Segment Open

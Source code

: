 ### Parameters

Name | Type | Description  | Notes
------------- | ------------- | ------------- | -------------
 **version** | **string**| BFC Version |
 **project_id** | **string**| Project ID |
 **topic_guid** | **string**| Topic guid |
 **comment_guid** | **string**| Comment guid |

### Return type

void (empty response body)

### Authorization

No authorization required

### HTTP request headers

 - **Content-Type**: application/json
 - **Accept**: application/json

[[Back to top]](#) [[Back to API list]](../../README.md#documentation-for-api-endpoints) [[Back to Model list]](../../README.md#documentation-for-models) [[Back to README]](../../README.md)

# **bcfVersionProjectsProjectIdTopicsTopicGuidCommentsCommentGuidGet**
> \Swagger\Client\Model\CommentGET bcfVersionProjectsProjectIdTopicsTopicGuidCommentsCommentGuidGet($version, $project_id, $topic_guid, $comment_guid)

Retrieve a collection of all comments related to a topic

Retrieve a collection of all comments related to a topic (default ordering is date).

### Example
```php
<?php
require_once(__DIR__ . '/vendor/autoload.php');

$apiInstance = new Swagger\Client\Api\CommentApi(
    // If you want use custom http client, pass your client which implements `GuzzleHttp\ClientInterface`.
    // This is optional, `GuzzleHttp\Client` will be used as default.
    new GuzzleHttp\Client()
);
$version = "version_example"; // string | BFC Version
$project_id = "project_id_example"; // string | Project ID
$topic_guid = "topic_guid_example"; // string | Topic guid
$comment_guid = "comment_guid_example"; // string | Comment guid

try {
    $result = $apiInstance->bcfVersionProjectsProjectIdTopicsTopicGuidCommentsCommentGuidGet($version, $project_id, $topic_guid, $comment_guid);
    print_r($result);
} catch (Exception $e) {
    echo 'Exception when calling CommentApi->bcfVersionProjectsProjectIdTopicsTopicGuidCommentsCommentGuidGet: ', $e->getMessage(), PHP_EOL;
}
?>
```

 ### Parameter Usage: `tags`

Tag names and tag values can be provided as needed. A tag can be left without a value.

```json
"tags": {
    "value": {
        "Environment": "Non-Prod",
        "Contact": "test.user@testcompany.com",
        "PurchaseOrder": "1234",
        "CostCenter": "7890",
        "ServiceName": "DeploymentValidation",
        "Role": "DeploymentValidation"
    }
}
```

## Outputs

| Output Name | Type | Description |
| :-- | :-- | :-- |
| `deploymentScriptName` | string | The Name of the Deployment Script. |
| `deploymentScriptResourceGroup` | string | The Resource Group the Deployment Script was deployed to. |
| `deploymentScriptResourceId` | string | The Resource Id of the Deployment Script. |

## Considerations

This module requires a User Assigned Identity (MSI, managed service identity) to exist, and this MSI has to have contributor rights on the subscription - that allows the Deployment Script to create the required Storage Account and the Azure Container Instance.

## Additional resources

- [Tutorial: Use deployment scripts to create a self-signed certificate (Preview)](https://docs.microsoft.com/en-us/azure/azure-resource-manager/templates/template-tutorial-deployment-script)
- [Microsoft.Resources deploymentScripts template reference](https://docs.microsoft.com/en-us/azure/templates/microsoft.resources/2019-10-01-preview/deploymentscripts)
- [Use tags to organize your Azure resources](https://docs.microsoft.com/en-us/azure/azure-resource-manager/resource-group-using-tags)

Segment Closed

Exercise: Scan the data above for the string "apiInstance". Copy every line in which it appears.

Output:
$apiInstance = new Swagger\Client\Api\CommentApi(
    $result = $apiInstance->bcfVersionProjectsProjectIdTopicsTopicGuidCommentsCommentGuidGet($version, $project_id, $topic_guid, $comment_guid);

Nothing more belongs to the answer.